Work request →
Where in the entries below does "your" appear? Copy every line that has it.

Raw data →
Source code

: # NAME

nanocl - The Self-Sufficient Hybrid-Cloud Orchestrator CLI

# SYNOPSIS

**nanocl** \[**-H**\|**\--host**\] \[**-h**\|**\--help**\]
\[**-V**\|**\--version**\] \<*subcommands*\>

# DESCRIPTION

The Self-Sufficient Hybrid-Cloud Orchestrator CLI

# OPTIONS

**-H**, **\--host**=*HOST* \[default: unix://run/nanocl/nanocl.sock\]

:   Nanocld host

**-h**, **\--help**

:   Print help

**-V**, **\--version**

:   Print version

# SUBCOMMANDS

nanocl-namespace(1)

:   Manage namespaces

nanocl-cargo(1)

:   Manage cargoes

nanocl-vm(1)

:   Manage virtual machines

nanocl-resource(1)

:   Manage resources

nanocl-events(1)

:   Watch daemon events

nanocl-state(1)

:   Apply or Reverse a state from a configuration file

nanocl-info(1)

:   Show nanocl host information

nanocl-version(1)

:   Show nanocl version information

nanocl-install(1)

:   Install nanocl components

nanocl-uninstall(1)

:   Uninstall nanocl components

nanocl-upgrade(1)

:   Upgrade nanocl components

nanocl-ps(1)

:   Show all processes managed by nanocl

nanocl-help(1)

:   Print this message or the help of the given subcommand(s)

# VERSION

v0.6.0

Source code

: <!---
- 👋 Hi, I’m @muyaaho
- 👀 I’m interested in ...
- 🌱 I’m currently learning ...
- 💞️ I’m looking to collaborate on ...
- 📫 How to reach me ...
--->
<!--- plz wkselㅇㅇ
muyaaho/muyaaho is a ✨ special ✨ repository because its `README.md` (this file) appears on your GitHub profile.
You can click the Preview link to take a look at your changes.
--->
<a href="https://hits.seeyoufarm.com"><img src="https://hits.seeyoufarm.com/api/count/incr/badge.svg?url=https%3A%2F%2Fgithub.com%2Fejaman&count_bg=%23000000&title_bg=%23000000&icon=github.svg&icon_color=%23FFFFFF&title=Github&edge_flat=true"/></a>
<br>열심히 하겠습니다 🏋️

Task solution →
muyaaho/muyaaho is a ✨ special ✨ repository because its `README.md` (this file) appears on your GitHub profile.
You can click the Preview link to take a look at your changes.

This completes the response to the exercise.